Nick Mallas, chairman of the Nevada Regional Economic Development Center, said his regional center has worked on EB-5 projects at The Linq for Caesars Entertainment Corp. and a project in Reno, and has plans for another project in Reno and two more in Las Vegas, totaling about $200 million.
“At this point, the EB-5 program has brought billions of dollars into the economy all across the United States,” he said. “These are projects that would not have been able to be developed or finished because of the downturn in the economy.”
Amodei said a big concern is how redevelopment district zones have been drawn. A district in an Eastern metropolitan area had been playing games with how districts were drawn. He’s hoping addressing that issue and the concerns of Vannozzi and Mallas will help get the EB-5 program approved again.
“Keep in mind that when these zones are drawn, local governments have a role in that,” Amodei said. “It’s not these guys are conspiring with the mob to do something. This is local governments maybe pushing the envelope to qualify someone to come in and be an investor. No one has talked about abuse in the context of immigration abuse.”
Amodei added that he hasn’t heard of any issues with the program as it is being used in the western United States, and specifically Las Vegas.
“When folks in Las Vegas apply, the zone is not questioned and the money is brought to bear,” he said. “The person gets their citizenship and we create jobs and commerce.”
Amodei and Polis are working to get the American Entrepreneurship and Investment Act of 2015 through the House of Representatives. The good news is that the EB-5 program is popular with Democrats and Republicans.

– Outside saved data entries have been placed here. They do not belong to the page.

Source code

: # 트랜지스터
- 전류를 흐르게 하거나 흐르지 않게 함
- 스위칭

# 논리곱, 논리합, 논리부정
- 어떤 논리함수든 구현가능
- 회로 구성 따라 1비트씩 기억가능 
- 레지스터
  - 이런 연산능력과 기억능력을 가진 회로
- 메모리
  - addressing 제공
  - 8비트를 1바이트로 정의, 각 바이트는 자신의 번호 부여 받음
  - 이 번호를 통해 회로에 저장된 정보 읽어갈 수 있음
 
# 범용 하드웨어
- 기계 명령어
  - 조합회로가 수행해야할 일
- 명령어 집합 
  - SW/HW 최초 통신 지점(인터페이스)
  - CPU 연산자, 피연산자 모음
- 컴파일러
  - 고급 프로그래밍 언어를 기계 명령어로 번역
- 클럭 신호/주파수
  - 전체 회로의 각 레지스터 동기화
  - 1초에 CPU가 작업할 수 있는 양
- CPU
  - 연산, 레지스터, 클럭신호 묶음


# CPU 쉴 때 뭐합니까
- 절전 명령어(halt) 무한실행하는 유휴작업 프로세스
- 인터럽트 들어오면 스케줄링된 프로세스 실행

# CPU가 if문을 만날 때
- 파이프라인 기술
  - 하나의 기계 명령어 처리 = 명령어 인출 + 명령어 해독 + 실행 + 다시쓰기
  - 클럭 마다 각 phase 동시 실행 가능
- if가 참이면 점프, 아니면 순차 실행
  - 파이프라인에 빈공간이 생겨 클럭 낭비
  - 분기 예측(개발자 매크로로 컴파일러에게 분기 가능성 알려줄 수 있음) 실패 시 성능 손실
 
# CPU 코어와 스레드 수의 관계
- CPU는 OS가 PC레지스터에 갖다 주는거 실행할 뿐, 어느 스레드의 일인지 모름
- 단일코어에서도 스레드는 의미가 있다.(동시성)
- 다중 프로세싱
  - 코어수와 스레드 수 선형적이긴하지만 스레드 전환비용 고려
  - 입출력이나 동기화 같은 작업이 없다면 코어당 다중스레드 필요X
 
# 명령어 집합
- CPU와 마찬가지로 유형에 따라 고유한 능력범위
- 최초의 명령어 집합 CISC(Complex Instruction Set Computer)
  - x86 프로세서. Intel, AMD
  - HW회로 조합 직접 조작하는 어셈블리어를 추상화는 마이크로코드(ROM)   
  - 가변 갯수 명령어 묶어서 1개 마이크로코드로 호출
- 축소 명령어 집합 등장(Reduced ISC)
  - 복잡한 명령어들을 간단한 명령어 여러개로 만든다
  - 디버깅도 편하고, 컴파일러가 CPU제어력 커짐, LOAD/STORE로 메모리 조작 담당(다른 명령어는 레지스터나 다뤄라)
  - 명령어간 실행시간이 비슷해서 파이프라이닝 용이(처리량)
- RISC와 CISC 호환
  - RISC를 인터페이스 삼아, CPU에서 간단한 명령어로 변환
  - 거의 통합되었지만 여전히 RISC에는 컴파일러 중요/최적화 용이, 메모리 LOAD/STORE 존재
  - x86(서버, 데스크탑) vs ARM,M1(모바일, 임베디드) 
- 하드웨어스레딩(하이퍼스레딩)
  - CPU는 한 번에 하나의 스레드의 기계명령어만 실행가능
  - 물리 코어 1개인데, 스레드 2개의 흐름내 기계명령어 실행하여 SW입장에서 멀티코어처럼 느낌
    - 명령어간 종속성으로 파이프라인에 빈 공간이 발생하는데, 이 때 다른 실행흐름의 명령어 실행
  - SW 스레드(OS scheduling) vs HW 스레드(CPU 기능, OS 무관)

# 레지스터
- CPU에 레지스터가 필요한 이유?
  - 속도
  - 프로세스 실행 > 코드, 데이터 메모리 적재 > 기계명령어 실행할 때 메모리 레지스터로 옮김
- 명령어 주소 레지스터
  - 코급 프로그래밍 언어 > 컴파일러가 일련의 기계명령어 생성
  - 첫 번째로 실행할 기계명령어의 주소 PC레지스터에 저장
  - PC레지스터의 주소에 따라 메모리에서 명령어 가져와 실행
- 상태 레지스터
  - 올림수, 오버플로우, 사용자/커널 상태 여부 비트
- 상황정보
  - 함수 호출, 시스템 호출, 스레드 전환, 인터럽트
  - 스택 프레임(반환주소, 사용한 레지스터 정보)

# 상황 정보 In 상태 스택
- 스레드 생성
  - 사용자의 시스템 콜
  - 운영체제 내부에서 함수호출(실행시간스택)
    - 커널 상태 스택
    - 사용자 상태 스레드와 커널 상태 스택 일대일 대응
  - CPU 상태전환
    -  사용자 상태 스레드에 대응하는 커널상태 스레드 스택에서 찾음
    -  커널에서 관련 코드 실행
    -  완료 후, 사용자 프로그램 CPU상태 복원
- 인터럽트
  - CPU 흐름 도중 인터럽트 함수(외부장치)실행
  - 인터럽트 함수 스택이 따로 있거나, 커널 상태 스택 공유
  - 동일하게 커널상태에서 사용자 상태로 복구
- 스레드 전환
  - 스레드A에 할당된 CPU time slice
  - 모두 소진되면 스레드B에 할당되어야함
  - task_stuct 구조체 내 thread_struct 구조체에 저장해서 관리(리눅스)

However, Amodei said that immigration is so politicized that whenever a popular program is introduced, more controversial immigration issues are added into the bill, which slows progress.
Making the EB-5 program permanent has support from locals such as Vannozzi, Jacoby and Mallas. But U.S. Rep. Joe Heck, R-Nev., who represents Southern Nevada in the House, said he supports the program, but isn’t sure about making it permanent.
“I believe that the EB-5 visa program plays an important role in growing our economy and encouraging investment, especially in Nevada,” Heck said. “However, rather than making the program permanent, I believe the program needs to be flexible in order to address the needs of the United States.”
Amodei would like to see the program made permanent.
“Instead of holding a whole program hostage, risking expiration and closing the doors to a very practical asset, let’s have a provision that says, ‘If you have been convicted or found non-compliant, then you are expelled from the program for five years for the first offense,’ ” Amodei said.
“If they are abusers, we’ll figure out something to do to the abusers, but don’t kill the program.”